Canada’s Indigenous leaders played a key role in drafting the UN Declaration adopted in 2007
David Lametti, federal justice minister and Canada’s attorney general, introduced Bill C-15 on Dec. 3, which sets out a framework for the federal government’s full and effective implementation of the United Nations Declaration on the Rights of Indigenous Peoples (UNDRIP).
Bill C-15, or the United Nations Declaration on the Rights of Indigenous Peoples Act, affirms UNDRIP as a universal international human rights instrument that applies to Canadian law and requires the federal government to consult with Indigenous peoples and to adopt the necessary measures to ensure Canadian laws adhere to Indigenous people’s rights.
The Declaration, adopted by the UN General Assembly by most member states in 2007 and endorsed without qualification by Canada in 2016, is an international human rights instrument that affirms the minimum standards for Indigenous peoples worldwide to survive and live with dignity and wellbeing. Indigenous leaders from Canada performed a key role in drafting and negotiating the Declaration.
Bill C-15 provides for the development of an action plan that contains measures to deal with injustices, prejudice, violence and discrimination against Indigenous peoples; supports human rights education that advances mutual respect, understanding and good relations; and addresses the monitoring, oversight, recourse and accountability aspects of implementing the Declaration and the monitoring, review and amendment aspects of executing the action plan.

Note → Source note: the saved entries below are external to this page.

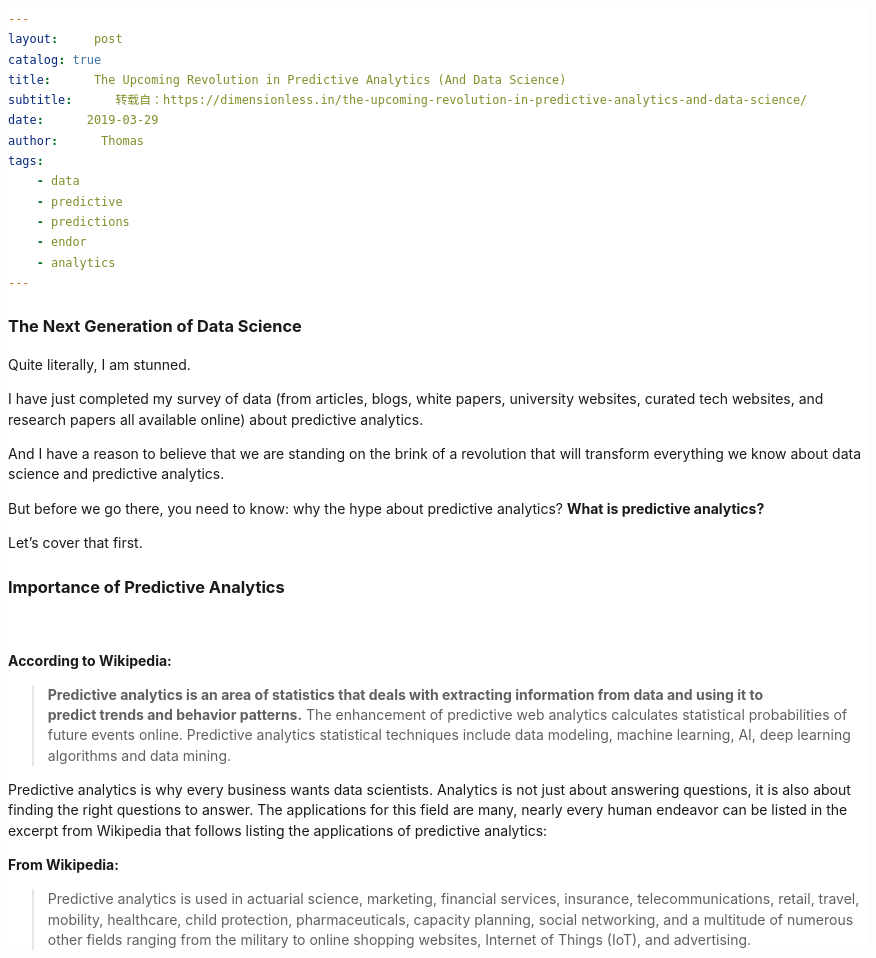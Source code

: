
 ```yaml
---
layout:     post
catalog: true
title:      The Upcoming Revolution in Predictive Analytics (And Data Science)
subtitle:      转载自：https://dimensionless.in/the-upcoming-revolution-in-predictive-analytics-and-data-science/
date:      2019-03-29
author:      Thomas
tags:
    - data
    - predictive
    - predictions
    - endor
    - analytics
---
```


### **The Next Generation of Data Science**

Quite literally, I am stunned.

I have just completed my survey of data (from articles, blogs, white papers, university websites, curated tech websites, and research papers all available online) about predictive analytics.

And I have a reason to believe that we are standing on the brink of a revolution that will transform everything we know about data science and predictive analytics.

But before we go there, you need to know: why the hype about predictive analytics? **What is predictive analytics?**

Let’s cover that first.

### **Importance of Predictive Analytics**


 

**According to Wikipedia:**

> **Predictive analytics is an area of statistics that deals with extracting information from data and using it to predict trends and behavior patterns.** The enhancement of predictive web analytics calculates statistical probabilities of future events online. Predictive analytics statistical techniques include data modeling, machine learning, AI, deep learning algorithms and data mining.

Predictive analytics is why every business wants data scientists. Analytics is not just about answering questions, it is also about finding the right questions to answer. The applications for this field are many, nearly every human endeavor can be listed in the excerpt from Wikipedia that follows listing the applications of predictive analytics:

**From Wikipedia:**

> Predictive analytics is used in actuarial science, marketing, financial services, insurance, telecommunications, retail, travel, mobility, healthcare, child protection, pharmaceuticals, capacity planning, social networking, and a multitude of numerous other fields ranging from the military to online shopping websites, Internet of Things (IoT), and advertising.
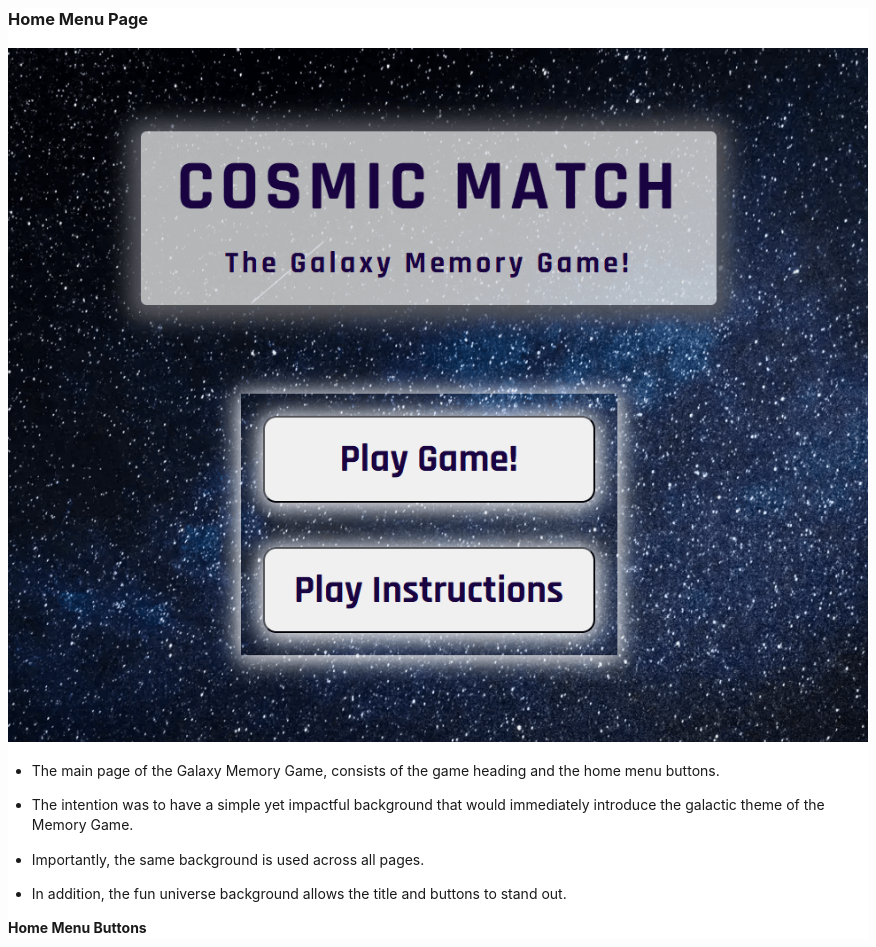 ### Home Menu Page

![Home menu main page](documentation/website-screenshots/home-menu-main-page.png)

+ The main page of the Galaxy Memory Game, consists of the game heading and the home menu buttons. 

+ The intention was to have a simple yet impactful background that would immediately introduce the galactic theme of the Memory Game.

+ Importantly, the same background is used across all pages. 

+ In addition, the fun universe background allows the title and buttons to stand out.

**Home Menu Buttons**
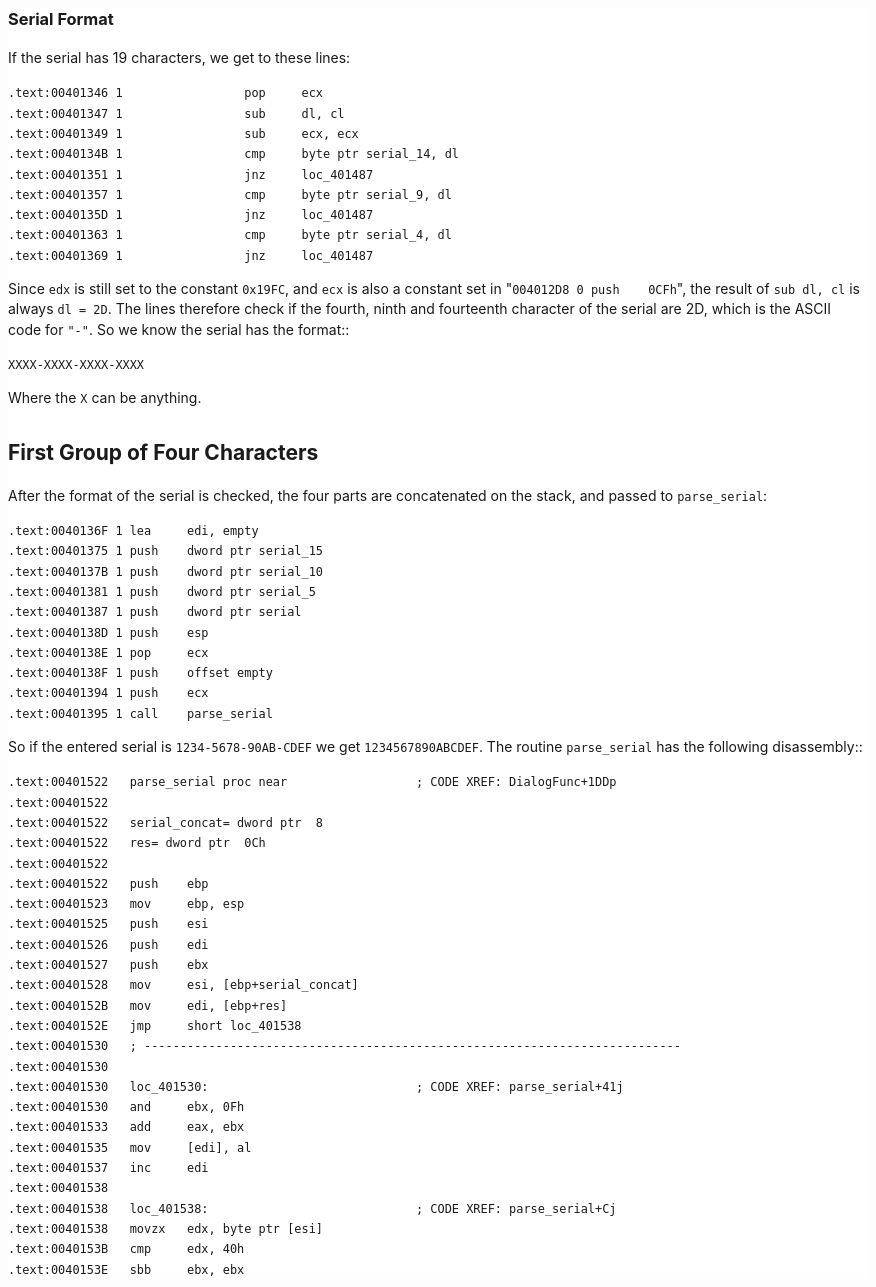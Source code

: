 ### Serial Format
If the serial has 19 characters, we get to these lines:

    .text:00401346 1                 pop     ecx
    .text:00401347 1                 sub     dl, cl
    .text:00401349 1                 sub     ecx, ecx
    .text:0040134B 1                 cmp     byte ptr serial_14, dl
    .text:00401351 1                 jnz     loc_401487
    .text:00401357 1                 cmp     byte ptr serial_9, dl
    .text:0040135D 1                 jnz     loc_401487
    .text:00401363 1                 cmp     byte ptr serial_4, dl
    .text:00401369 1                 jnz     loc_401487

Since ``edx`` is still set to the constant ``0x19FC``, and ``ecx`` is also a constant set in  "``004012D8 0 push    0CFh``", the result of ``sub dl, cl`` is always ``dl = 2D``. The lines therefore check if the fourth, ninth and fourteenth character of the serial are 2D, which is the ASCII code for ``"-"``. So we know the serial has the format::

    XXXX-XXXX-XXXX-XXXX

Where the ``X`` can be anything.

## First Group of Four Characters
After the format of the serial is checked, the four parts are concatenated on the stack, and passed to ``parse_serial``:

    .text:0040136F 1 lea     edi, empty
    .text:00401375 1 push    dword ptr serial_15
    .text:0040137B 1 push    dword ptr serial_10
    .text:00401381 1 push    dword ptr serial_5
    .text:00401387 1 push    dword ptr serial
    .text:0040138D 1 push    esp
    .text:0040138E 1 pop     ecx
    .text:0040138F 1 push    offset empty
    .text:00401394 1 push    ecx
    .text:00401395 1 call    parse_serial

So if the entered serial is ``1234-5678-90AB-CDEF`` we get ``1234567890ABCDEF``. The routine ``parse_serial`` has the following disassembly::

    .text:00401522   parse_serial proc near                  ; CODE XREF: DialogFunc+1DDp
    .text:00401522
    .text:00401522   serial_concat= dword ptr  8
    .text:00401522   res= dword ptr  0Ch
    .text:00401522
    .text:00401522   push    ebp
    .text:00401523   mov     ebp, esp
    .text:00401525   push    esi
    .text:00401526   push    edi
    .text:00401527   push    ebx
    .text:00401528   mov     esi, [ebp+serial_concat]
    .text:0040152B   mov     edi, [ebp+res]
    .text:0040152E   jmp     short loc_401538
    .text:00401530   ; ---------------------------------------------------------------------------
    .text:00401530
    .text:00401530   loc_401530:                             ; CODE XREF: parse_serial+41j
    .text:00401530   and     ebx, 0Fh
    .text:00401533   add     eax, ebx
    .text:00401535   mov     [edi], al
    .text:00401537   inc     edi
    .text:00401538
    .text:00401538   loc_401538:                             ; CODE XREF: parse_serial+Cj
    .text:00401538   movzx   edx, byte ptr [esi]
    .text:0040153B   cmp     edx, 40h
    .text:0040153E   sbb     ebx, ebx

The proposed legislation aims to safeguard the rights of Indigenous peoples such as the rights relating to self-determination, self-government, equality, non-discrimination, culture, language, identity, lands, territories, resources, institutions and legal systems. It also emphasizes why it is significant to ensure that treaties, agreements and other constructive arrangements between the Crown and Indigenous peoples adhere to such rights.
“Bill C-15 represents an important step forward in our collective reconciliation journey- rooted in the recognition of Indigenous rights, respect, cooperation and partnership,” said Lametti in the news release.
The legislation was developed in response to the Truth and Reconciliation Commission’s 43rd Call to Action, and to the National Inquiry into Missing and Murdered Indigenous Women and Girls' Calls for Justice. It and was built upon former Private Member’s Bill C-262.
In developing Bill C-15 the federal government collaborated with the Assembly of First Nations, Inuit Tapiriit Kanatami, the Métis National Council, modern treaty and self-governing nations, national and regional Indigenous organizations, provincial and territorial governments and industry stakeholders.
Lametti and Carolyn Bennett, minister of Crown-Indigenous Relations, announced the proposed legislation alongside Assembly of First Nations National Chief Perry Bellegarde, Inuit Tapiriit Kanatami President Natan Obed, and Métis National Council National Spokesperson David Chartrand.
“Today is another step forward as we continue to chart a new path together toward a renewed relationship and a better, more inclusive future based on the affirmation of rights, respect, co-operation and partnership,” said Bennett in the news release.
The Métis National Council issued a statement welcoming the introduction of the proposed bill and urging political leaders to heed the widespread support for its passage. “The Métis Nation is a strong supporter of this legislation to implement the UN Declaration, and I urge everyone to stand with us to do the same,” Chartrand said in the Council’s news release.
The federal government has already taken action to reflect UNDRIP in other legislation, including An Act respecting First Nations, Inuit and Métis children, youth and families, and the Indigenous Languages Act.